Cloning, expression and characterisation of P450-Hal1 (CYP116B62) from Halomonas sp. NCIMB 172: A self-sufficient P450 with high expression and diverse substrate scope

•A new class VII self-sufficient P450 monooxygenase (Hal1, CYP116B62) has been identified and cloned from Halomonas sp. NCIMP 172.•P450-Hal1 shows high levels of expression in a recombinant E. coli host and can be utilized in crude lysate or readily purified by IMAC.•Hal1 displays a wide substrate scope and can operate in the presence of organic co-solvents with only modest reduction in activity.•The handling and operational robustness of Hal1 make it a promising candidate for biocatalytic applications or as a template for engineering studies.

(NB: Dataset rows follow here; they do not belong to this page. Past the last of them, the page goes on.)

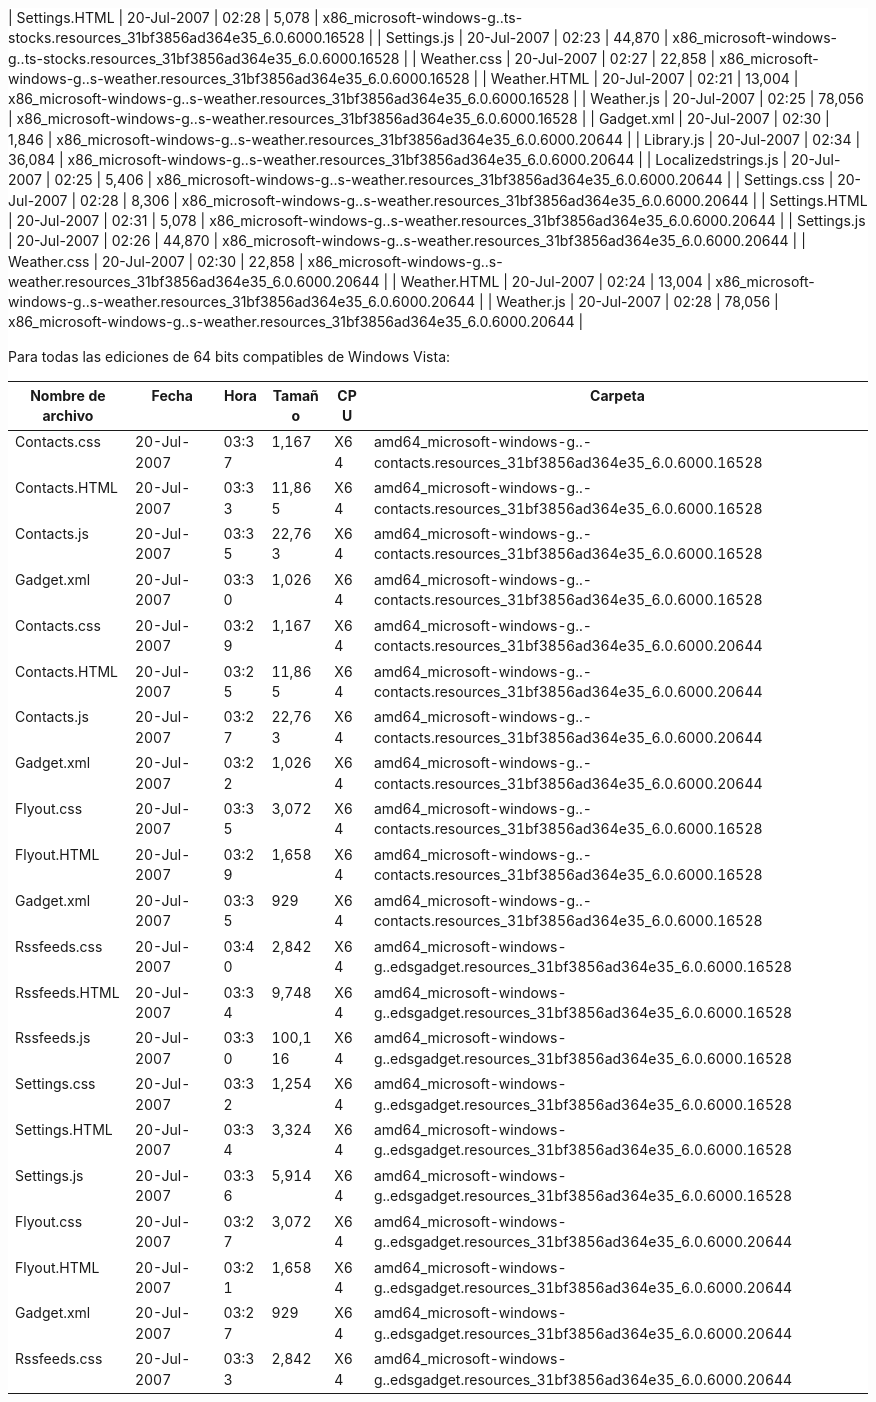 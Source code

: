 | Settings.HTML       | 20-Jul-2007 | 02:28 | 5,078   | x86\_microsoft-windows-g..ts-stocks.resources\_31bf3856ad364e35\_6.0.6000.16528 |
| Settings.js         | 20-Jul-2007 | 02:23 | 44,870  | x86\_microsoft-windows-g..ts-stocks.resources\_31bf3856ad364e35\_6.0.6000.16528 |
| Weather.css         | 20-Jul-2007 | 02:27 | 22,858  | x86\_microsoft-windows-g..s-weather.resources\_31bf3856ad364e35\_6.0.6000.16528 |
| Weather.HTML        | 20-Jul-2007 | 02:21 | 13,004  | x86\_microsoft-windows-g..s-weather.resources\_31bf3856ad364e35\_6.0.6000.16528 |
| Weather.js          | 20-Jul-2007 | 02:25 | 78,056  | x86\_microsoft-windows-g..s-weather.resources\_31bf3856ad364e35\_6.0.6000.16528 |
| Gadget.xml          | 20-Jul-2007 | 02:30 | 1,846   | x86\_microsoft-windows-g..s-weather.resources\_31bf3856ad364e35\_6.0.6000.20644 |
| Library.js          | 20-Jul-2007 | 02:34 | 36,084  | x86\_microsoft-windows-g..s-weather.resources\_31bf3856ad364e35\_6.0.6000.20644 |
| Localizedstrings.js | 20-Jul-2007 | 02:25 | 5,406   | x86\_microsoft-windows-g..s-weather.resources\_31bf3856ad364e35\_6.0.6000.20644 |
| Settings.css        | 20-Jul-2007 | 02:28 | 8,306   | x86\_microsoft-windows-g..s-weather.resources\_31bf3856ad364e35\_6.0.6000.20644 |
| Settings.HTML       | 20-Jul-2007 | 02:31 | 5,078   | x86\_microsoft-windows-g..s-weather.resources\_31bf3856ad364e35\_6.0.6000.20644 |
| Settings.js         | 20-Jul-2007 | 02:26 | 44,870  | x86\_microsoft-windows-g..s-weather.resources\_31bf3856ad364e35\_6.0.6000.20644 |
| Weather.css         | 20-Jul-2007 | 02:30 | 22,858  | x86\_microsoft-windows-g..s-weather.resources\_31bf3856ad364e35\_6.0.6000.20644 |
| Weather.HTML        | 20-Jul-2007 | 02:24 | 13,004  | x86\_microsoft-windows-g..s-weather.resources\_31bf3856ad364e35\_6.0.6000.20644 |
| Weather.js          | 20-Jul-2007 | 02:28 | 78,056  | x86\_microsoft-windows-g..s-weather.resources\_31bf3856ad364e35\_6.0.6000.20644 |

Para todas las ediciones de 64 bits compatibles de Windows Vista:

| Nombre de archivo   | Fecha       | Hora  | Tamaño  | CPU | Carpeta                                                                           |
|---------------------|-------------|-------|---------|-----|-----------------------------------------------------------------------------------|
| Contacts.css        | 20-Jul-2007 | 03:37 | 1,167   | X64 | amd64\_microsoft-windows-g..-contacts.resources\_31bf3856ad364e35\_6.0.6000.16528 |
| Contacts.HTML       | 20-Jul-2007 | 03:33 | 11,865  | X64 | amd64\_microsoft-windows-g..-contacts.resources\_31bf3856ad364e35\_6.0.6000.16528 |
| Contacts.js         | 20-Jul-2007 | 03:35 | 22,763  | X64 | amd64\_microsoft-windows-g..-contacts.resources\_31bf3856ad364e35\_6.0.6000.16528 |
| Gadget.xml          | 20-Jul-2007 | 03:30 | 1,026   | X64 | amd64\_microsoft-windows-g..-contacts.resources\_31bf3856ad364e35\_6.0.6000.16528 |
| Contacts.css        | 20-Jul-2007 | 03:29 | 1,167   | X64 | amd64\_microsoft-windows-g..-contacts.resources\_31bf3856ad364e35\_6.0.6000.20644 |
| Contacts.HTML       | 20-Jul-2007 | 03:25 | 11,865  | X64 | amd64\_microsoft-windows-g..-contacts.resources\_31bf3856ad364e35\_6.0.6000.20644 |
| Contacts.js         | 20-Jul-2007 | 03:27 | 22,763  | X64 | amd64\_microsoft-windows-g..-contacts.resources\_31bf3856ad364e35\_6.0.6000.20644 |
| Gadget.xml          | 20-Jul-2007 | 03:22 | 1,026   | X64 | amd64\_microsoft-windows-g..-contacts.resources\_31bf3856ad364e35\_6.0.6000.20644 |
| Flyout.css          | 20-Jul-2007 | 03:35 | 3,072   | X64 | amd64\_microsoft-windows-g..-contacts.resources\_31bf3856ad364e35\_6.0.6000.16528 |
| Flyout.HTML         | 20-Jul-2007 | 03:29 | 1,658   | X64 | amd64\_microsoft-windows-g..-contacts.resources\_31bf3856ad364e35\_6.0.6000.16528 |
| Gadget.xml          | 20-Jul-2007 | 03:35 | 929     | X64 | amd64\_microsoft-windows-g..-contacts.resources\_31bf3856ad364e35\_6.0.6000.16528 |
| Rssfeeds.css        | 20-Jul-2007 | 03:40 | 2,842   | X64 | amd64\_microsoft-windows-g..edsgadget.resources\_31bf3856ad364e35\_6.0.6000.16528 |
| Rssfeeds.HTML       | 20-Jul-2007 | 03:34 | 9,748   | X64 | amd64\_microsoft-windows-g..edsgadget.resources\_31bf3856ad364e35\_6.0.6000.16528 |
| Rssfeeds.js         | 20-Jul-2007 | 03:30 | 100,116 | X64 | amd64\_microsoft-windows-g..edsgadget.resources\_31bf3856ad364e35\_6.0.6000.16528 |
| Settings.css        | 20-Jul-2007 | 03:32 | 1,254   | X64 | amd64\_microsoft-windows-g..edsgadget.resources\_31bf3856ad364e35\_6.0.6000.16528 |
| Settings.HTML       | 20-Jul-2007 | 03:34 | 3,324   | X64 | amd64\_microsoft-windows-g..edsgadget.resources\_31bf3856ad364e35\_6.0.6000.16528 |
| Settings.js         | 20-Jul-2007 | 03:36 | 5,914   | X64 | amd64\_microsoft-windows-g..edsgadget.resources\_31bf3856ad364e35\_6.0.6000.16528 |
| Flyout.css          | 20-Jul-2007 | 03:27 | 3,072   | X64 | amd64\_microsoft-windows-g..edsgadget.resources\_31bf3856ad364e35\_6.0.6000.20644 |
| Flyout.HTML         | 20-Jul-2007 | 03:21 | 1,658   | X64 | amd64\_microsoft-windows-g..edsgadget.resources\_31bf3856ad364e35\_6.0.6000.20644 |
| Gadget.xml          | 20-Jul-2007 | 03:27 | 929     | X64 | amd64\_microsoft-windows-g..edsgadget.resources\_31bf3856ad364e35\_6.0.6000.20644 |
| Rssfeeds.css        | 20-Jul-2007 | 03:33 | 2,842   | X64 | amd64\_microsoft-windows-g..edsgadget.resources\_31bf3856ad364e35\_6.0.6000.20644 |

Cytochrome P450 monooxygenases are able to catalyse a range of synthetically challenging reactions ranging from hydroxylation and demethylation to sulfoxidation and epoxidation. As such they have great potential for biocatalytic applications but are underutilised due to often-poor expression, stability and solubility in recombinant bacterial hosts. The use of self-sufficient P450 s with fused haem and reductase domains has already contributed heavily to improving catalytic efficiency and simplifying an otherwise more complex multi-component system of P450 and redox partners. Herein, we present a new addition to the class VII family with the cloning, sequencing and characterisation of the self-sufficient CYP116B62 Hal1 from Halomonas sp. NCIMB 172, the genome of which has not yet been sequenced. Hal1 exhibits high levels of expression in a recombinant E. coli host and can be utilised from cell lysate or used in purified form. Hal1 favours NADPH as electron donor and displays a diverse range of activities including hydroxylation, demethylation and sulfoxidation. These properties make Hal1 suitable for future biocatalytic applications or as a template for optimisation through engineering.